Bob delivers his dahlias to the Curry Health Network hospital down the hill from his home in Gold Beach.
"He just makes everybody happy," Judy Tompkins, who works at the Registration desks at CHN, said. "He just wants to, you know, bring some cheer to everyone."
"It's probably been one of the best distractions," Richard Burton, a cardio-pulmonary technician at the hospital, said.
"Everybody that sees these, they're just overwhelmed," Virginia Razo, CEO of CHN, said.
Bob started delivering the flowers to the hospital a little over a year ago when construction finished. He started with the Emergency Room area and slowly grew to envelop the entire hospital.
"It just occurred to me one day maybe if I brought some of my color and some of my beauty from my yard, into one of these places, it might brighten someone's day," Bob said.

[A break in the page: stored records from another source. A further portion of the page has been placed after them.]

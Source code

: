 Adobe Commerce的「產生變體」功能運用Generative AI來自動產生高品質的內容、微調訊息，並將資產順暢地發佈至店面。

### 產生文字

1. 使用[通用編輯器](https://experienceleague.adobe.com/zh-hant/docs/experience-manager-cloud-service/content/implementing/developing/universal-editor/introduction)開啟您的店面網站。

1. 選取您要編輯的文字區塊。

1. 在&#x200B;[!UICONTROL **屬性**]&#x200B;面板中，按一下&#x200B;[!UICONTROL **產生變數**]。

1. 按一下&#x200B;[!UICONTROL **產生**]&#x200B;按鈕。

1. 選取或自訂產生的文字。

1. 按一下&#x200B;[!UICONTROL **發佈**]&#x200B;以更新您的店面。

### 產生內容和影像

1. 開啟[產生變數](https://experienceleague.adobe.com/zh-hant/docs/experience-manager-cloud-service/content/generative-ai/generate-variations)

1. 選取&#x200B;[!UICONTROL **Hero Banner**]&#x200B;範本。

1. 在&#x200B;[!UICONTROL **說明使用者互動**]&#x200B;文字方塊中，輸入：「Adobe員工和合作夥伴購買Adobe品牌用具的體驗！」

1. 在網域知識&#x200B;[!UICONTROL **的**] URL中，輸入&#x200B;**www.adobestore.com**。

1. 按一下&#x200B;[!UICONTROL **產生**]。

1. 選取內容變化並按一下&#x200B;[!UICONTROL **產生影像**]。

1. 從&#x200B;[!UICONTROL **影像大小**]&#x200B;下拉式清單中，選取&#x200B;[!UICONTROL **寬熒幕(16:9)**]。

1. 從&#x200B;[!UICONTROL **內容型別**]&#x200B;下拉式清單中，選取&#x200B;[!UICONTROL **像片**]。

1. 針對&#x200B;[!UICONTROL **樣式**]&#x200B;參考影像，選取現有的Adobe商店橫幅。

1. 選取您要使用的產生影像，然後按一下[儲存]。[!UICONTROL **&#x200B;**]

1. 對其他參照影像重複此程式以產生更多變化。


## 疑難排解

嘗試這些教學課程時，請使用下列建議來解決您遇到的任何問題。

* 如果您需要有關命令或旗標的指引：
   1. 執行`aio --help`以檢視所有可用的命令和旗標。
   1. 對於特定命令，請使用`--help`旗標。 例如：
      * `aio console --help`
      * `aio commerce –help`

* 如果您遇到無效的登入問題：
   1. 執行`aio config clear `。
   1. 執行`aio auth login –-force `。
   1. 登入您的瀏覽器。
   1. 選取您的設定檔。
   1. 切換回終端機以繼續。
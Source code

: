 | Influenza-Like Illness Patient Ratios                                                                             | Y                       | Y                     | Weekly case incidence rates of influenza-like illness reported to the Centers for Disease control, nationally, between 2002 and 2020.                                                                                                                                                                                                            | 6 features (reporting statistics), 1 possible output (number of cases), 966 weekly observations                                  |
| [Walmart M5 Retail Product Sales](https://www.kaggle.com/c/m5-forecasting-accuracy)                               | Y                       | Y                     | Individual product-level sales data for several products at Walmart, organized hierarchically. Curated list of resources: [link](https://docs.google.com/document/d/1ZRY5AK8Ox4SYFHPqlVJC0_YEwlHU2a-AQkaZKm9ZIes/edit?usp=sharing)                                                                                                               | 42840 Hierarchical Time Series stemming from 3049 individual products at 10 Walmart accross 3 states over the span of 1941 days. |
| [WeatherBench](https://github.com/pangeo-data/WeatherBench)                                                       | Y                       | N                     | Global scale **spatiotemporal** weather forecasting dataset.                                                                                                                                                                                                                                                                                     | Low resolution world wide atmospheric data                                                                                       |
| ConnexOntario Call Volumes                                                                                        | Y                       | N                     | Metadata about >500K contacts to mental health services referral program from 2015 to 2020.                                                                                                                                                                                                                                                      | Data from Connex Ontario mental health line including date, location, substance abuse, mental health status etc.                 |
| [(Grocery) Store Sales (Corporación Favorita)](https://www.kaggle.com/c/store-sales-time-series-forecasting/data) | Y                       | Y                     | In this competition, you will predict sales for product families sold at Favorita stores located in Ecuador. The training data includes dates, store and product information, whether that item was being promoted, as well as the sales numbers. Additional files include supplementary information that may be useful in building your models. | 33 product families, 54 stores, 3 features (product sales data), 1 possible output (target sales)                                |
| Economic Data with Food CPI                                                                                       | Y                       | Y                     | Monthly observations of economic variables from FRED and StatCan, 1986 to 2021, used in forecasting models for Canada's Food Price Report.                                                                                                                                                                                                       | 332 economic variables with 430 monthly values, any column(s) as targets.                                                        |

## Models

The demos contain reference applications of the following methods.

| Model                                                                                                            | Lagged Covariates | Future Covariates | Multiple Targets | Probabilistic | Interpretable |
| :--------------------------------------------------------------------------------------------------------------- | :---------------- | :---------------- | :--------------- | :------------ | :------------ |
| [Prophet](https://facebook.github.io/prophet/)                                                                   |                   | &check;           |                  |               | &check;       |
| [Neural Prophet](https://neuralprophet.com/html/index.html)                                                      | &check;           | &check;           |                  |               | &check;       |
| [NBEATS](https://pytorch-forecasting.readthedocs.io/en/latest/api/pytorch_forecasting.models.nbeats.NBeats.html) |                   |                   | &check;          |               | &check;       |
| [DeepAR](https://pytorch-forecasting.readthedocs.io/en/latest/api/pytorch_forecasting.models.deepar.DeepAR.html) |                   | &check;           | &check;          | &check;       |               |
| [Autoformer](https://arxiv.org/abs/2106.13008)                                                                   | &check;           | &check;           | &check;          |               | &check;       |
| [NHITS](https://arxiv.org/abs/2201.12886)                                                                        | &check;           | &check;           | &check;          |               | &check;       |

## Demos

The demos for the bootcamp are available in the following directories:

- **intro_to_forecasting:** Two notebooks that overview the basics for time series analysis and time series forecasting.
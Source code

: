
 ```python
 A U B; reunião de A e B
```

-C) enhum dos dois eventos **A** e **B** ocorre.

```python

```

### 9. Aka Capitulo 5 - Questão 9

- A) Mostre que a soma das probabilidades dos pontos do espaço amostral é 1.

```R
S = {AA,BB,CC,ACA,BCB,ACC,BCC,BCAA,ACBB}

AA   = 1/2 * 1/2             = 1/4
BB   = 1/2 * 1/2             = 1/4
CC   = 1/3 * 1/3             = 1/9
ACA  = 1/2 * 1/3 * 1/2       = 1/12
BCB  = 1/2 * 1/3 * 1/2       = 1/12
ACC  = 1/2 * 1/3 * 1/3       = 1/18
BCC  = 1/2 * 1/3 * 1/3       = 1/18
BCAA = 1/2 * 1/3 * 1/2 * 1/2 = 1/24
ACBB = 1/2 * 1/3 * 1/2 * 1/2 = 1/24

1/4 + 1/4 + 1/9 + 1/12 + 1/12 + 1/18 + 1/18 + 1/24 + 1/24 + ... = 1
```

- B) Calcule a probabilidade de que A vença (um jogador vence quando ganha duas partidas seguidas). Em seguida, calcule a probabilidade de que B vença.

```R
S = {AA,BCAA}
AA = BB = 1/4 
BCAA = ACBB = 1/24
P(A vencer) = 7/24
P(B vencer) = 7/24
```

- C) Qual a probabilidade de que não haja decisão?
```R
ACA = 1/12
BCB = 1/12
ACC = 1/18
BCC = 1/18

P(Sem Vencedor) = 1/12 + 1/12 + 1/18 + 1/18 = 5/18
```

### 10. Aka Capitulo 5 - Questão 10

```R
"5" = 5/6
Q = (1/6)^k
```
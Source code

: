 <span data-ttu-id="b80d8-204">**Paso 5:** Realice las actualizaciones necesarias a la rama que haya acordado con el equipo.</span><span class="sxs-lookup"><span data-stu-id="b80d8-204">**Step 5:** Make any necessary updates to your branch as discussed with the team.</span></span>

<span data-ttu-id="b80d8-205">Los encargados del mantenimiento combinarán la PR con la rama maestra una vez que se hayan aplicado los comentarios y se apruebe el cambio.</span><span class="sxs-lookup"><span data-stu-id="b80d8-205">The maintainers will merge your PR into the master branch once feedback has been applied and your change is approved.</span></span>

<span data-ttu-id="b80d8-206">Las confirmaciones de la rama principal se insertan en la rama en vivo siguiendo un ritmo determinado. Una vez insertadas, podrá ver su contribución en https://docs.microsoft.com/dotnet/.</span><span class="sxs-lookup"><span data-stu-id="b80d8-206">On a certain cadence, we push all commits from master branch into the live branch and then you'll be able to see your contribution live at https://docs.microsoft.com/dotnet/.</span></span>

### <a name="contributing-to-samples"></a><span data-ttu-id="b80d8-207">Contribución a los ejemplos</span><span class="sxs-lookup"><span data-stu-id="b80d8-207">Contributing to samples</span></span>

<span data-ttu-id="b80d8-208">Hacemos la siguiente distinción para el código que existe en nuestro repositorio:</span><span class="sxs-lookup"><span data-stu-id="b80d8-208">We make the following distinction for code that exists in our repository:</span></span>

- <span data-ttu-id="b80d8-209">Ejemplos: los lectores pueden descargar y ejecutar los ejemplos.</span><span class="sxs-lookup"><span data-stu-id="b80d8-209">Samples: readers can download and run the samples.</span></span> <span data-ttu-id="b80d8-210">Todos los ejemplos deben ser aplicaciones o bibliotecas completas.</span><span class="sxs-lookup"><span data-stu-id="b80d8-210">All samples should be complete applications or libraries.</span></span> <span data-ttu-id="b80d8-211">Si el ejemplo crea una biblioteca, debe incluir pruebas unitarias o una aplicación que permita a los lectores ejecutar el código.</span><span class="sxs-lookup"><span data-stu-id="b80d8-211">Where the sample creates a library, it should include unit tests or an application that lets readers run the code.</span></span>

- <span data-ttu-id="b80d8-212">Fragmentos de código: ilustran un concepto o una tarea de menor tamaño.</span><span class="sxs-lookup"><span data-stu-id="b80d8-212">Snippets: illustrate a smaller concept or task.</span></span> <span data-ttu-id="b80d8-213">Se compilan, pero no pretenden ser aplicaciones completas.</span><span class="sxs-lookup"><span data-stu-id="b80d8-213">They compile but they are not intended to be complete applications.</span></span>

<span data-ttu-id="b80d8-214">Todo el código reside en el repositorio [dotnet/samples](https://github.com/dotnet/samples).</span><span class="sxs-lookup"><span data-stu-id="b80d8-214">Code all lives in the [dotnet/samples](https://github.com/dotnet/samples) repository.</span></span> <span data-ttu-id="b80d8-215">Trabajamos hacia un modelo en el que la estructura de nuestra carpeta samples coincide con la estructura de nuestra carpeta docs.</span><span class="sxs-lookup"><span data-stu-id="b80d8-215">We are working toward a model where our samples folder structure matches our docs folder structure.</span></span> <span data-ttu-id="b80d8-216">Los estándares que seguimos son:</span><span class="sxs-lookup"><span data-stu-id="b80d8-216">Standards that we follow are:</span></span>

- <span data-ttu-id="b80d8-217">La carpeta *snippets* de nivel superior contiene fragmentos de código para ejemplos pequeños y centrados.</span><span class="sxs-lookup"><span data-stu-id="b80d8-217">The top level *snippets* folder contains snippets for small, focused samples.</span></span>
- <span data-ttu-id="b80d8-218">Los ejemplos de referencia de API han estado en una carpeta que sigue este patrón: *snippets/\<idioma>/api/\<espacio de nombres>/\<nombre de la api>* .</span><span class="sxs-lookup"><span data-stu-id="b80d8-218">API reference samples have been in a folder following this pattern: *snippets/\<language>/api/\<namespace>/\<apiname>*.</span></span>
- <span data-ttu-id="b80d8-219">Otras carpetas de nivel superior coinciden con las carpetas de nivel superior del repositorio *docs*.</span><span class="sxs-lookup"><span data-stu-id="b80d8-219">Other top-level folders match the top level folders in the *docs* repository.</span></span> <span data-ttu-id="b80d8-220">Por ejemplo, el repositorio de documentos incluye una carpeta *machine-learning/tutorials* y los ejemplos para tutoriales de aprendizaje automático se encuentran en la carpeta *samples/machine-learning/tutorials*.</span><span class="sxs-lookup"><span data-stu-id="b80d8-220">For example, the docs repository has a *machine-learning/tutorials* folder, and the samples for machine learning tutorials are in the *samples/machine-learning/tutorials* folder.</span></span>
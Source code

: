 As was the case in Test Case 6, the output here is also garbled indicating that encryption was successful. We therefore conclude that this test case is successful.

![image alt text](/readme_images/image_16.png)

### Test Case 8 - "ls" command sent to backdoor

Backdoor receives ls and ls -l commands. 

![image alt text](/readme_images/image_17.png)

The dahlia season is over for 2018, but Bob grows them at home competitively. He takes pride in his work. He takes even more pride in spreading his colors.
"From the ER, I went right up to the patient floor because I know that there's people up there that may not have family, or may not have any color or happiness in their room at all," Bob said.
The flowers aren't just for the patients, but for the staff as well.
"At first I thought we were buying them!" Razo joked. "I thought, 'What's the budget that? How much are we paying for these flowers, because they're everywhere and they are beautiful!'"
The staff really gets into the flowers and the variety of colors Bob brings in.
"We'll run around taking pictures with the flowers," Tompkins said. "We match sometimes! Like one day I wore orange so we had to make sure there were orange and pink flowers and put them on the desks."
It may be a colorful display, but Bob noticed the general colorless appearance of hospitals because of his own visits.
"I have prostate cancer and it's metastasized as they call it - stage four," Bob said.
On the day of News 10's interview with Bob in November, he found out that morning his cancer had spread to his lungs. That doesn't stop him from making his deliveries, though.
"When I take the flowers to the hospital, I look forward to that because I do take away from there a really enjoyable time of where I'm not thinking about being sick," Bob said. "It's a win-win situation. They might not realize what they give back to me."
He will continue to deliver the flowers as long as he can because the dahlias bring color and happiness to patients, staff and Bob in what can be a colorless place.
"The feelings that you typically feel when you go to a doctor's office is kind of a dreadful feeling," Razo said. "You're not sure, you're scared, you're vulnerable."
"There's some really good people down there that they deserve some happiness in their work life," Bob said.
Coincidentally on Monday, Bob also formally received the River Manager of the Year award from the River Manager Society. It's a nationally recognized award that he has earned after working for the U.S. Forest Service as Marine Patrol on the Rogue River for more than 30 years.